Homework will be assigned each day. Reading and writing will serve as the basis for much of your learning in this course. When you are asked to read or write something, the following is expected:

v  Read in a manner that enables you to be an active participant in discussions of text.

v  Write in a manner that represents a meaningful response to a posed question and illustrates attention to grammar and the mechanics of writing.

Course Readings

Each day will include a discussion of the previous night’s reading.

Analyzing Mathematics Textbooks

Teachers will analyze the textbooks they use as elementary teachers, using the Posner questions to frame their analyses, and Posner textbook chapters, other course readings, and three additional articles to support the analysis. Discussions will center on textbooks as curriculum. Some class time will be given to research textbooks and answer curriculum analysis questions. Teachers will use pp. 20-22 of the Posner text to guide their analyses of their textbooks. Part of the end-of-course assignment will involve a written analysis of curriculum. Teachers will work in groups (of people using the same textbook). If someone’s textbook is unique, that person can choose to work alone or join another group analyzing a similar book.

What is Curriculum?

This question will be revisited periodically across the course, as well as: What drives curriculum? How do teachers, students, content, standards, and assessment combine to create something we call “curriculum”?

Problematizing Curriculum

We will read articles centering on “Problematizing Curriculum” and conduct a related project, called a problem analysis, which ties to the Algebraic Thinking in the K-4 Classroom course [if you are not enrolled in the morning course, you will still be able to complete this assignment]. The advantages and disadvantages of “problematizing curriculum” can be identified based on different perspectives on curriculum that we will learn in this course. The integration of your problem analysis experience and the readings of the literature and Posner textbook will be part of the end-of-course-assignment.

Standards and Curriculum

Teachers will analyze the Nebraska State Standards for Mathematics (2009 version), the NCTM (2000) Standards, the NCTM (2006) Focal Points, and the Common Core State Standards (June 1, 2010). We will look at standards as curriculum. We will compare and contrast the various standards with teachers’ textbooks. We will also compare the U.S. mathematics standards with other high-achieving countries’ mathematics standards to explore the cultural differences.

National Curriculum

NCTM’s “Guiding Principles for mathematics curriculum and assessment” discusses the idea of a national curriculum for school mathematics. In this course, we’ll consider assessments as curriculum, and discuss advantages and limitations of the idea of a de facto national curriculum. Part of the end-of-course assignment will be to examine and take a position on the idea of a national curriculum (Is there one? If so, what does it look like? Should there be one?)

Spiral Curriculum

What does the phrase mean? Explain the metaphor. What about remedial courses? How does the concept of a spiral curriculum relate to equity? What are other possible metaphors for curriculum? What are the advantages and limitations of particular metaphors?
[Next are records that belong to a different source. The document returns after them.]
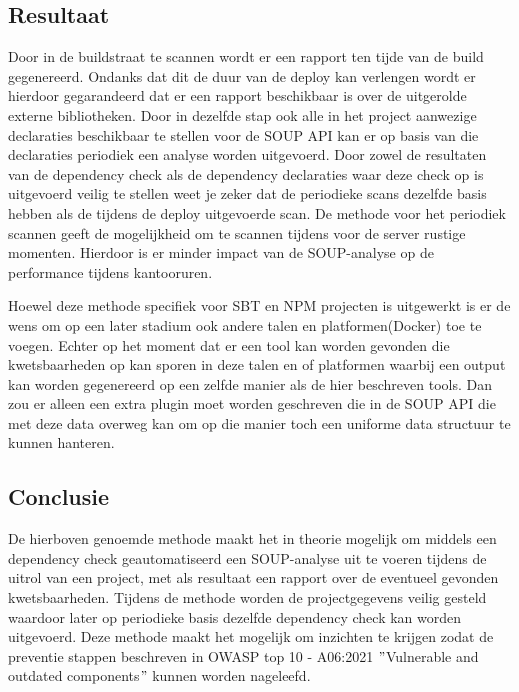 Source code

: \subsection{Resultaat}\label{subsec:resultaat}
Door in de buildstraat te scannen wordt er een rapport ten tijde van de build gegenereerd. Ondanks dat dit de duur van de deploy kan verlengen wordt er hierdoor gegarandeerd dat er een rapport beschikbaar is over de uitgerolde externe bibliotheken. Door in dezelfde stap ook alle in het project aanwezige declaraties beschikbaar te stellen voor de SOUP API kan er op basis van die declaraties periodiek een analyse worden uitgevoerd. Door zowel de resultaten van de dependency check als de dependency declaraties waar deze check op is uitgevoerd veilig te stellen weet je zeker dat de periodieke scans dezelfde basis hebben als de tijdens de deploy uitgevoerde scan. De methode voor het periodiek scannen geeft de mogelijkheid om te scannen tijdens voor de server rustige momenten. Hierdoor is er minder impact van de SOUP-analyse op de performance tijdens kantooruren.

Hoewel deze methode specifiek voor SBT en NPM projecten is uitgewerkt is er de wens om op een later stadium ook andere talen en platformen(Docker) toe te voegen. Echter op het moment dat er een tool kan worden gevonden die kwetsbaarheden op kan sporen in deze talen en of platformen waarbij een output kan worden gegenereerd op een zelfde manier als de hier beschreven tools. Dan zou er alleen een extra plugin moet worden geschreven die in de SOUP API die met deze data overweg kan om op die manier toch een uniforme data structuur te kunnen hanteren.

\subsection{Conclusie}\label{subsec:conclusie}
De hierboven genoemde methode maakt het in theorie mogelijk om middels een dependency check geautomatiseerd een SOUP-analyse uit te voeren tijdens de uitrol van een project, met als resultaat een rapport over de eventueel gevonden kwetsbaarheden. Tijdens de methode worden de projectgegevens veilig gesteld waardoor later op periodieke basis dezelfde dependency check kan worden uitgevoerd.
Deze methode maakt het mogelijk om inzichten te krijgen zodat de preventie stappen beschreven in OWASP top 10 - A06:2021 $"$Vulnerable and outdated components$"$ kunnen worden nageleefd.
Intended and Enacted Curriculum

We will be reading cases focused on the teaching practices of mathematics teachers. We will consider “curriculum” as it relates to these cases. How do “teacher moves” influence how students experience “curriculum”? Why are there differences between intended and enacted (operational) forms of curriculum? What are the origins, nature, and consequences of these differences? We will also consider these questions based on your own teaching experiences throughout this course.

History of Curriculum

Deeply understanding curriculum as it presents itself today is dependent on acquiring a historical perspective on events that have had an impact on school curriculum. Historical events impacting curriculum will be considered from world, national, state, and local perspectives.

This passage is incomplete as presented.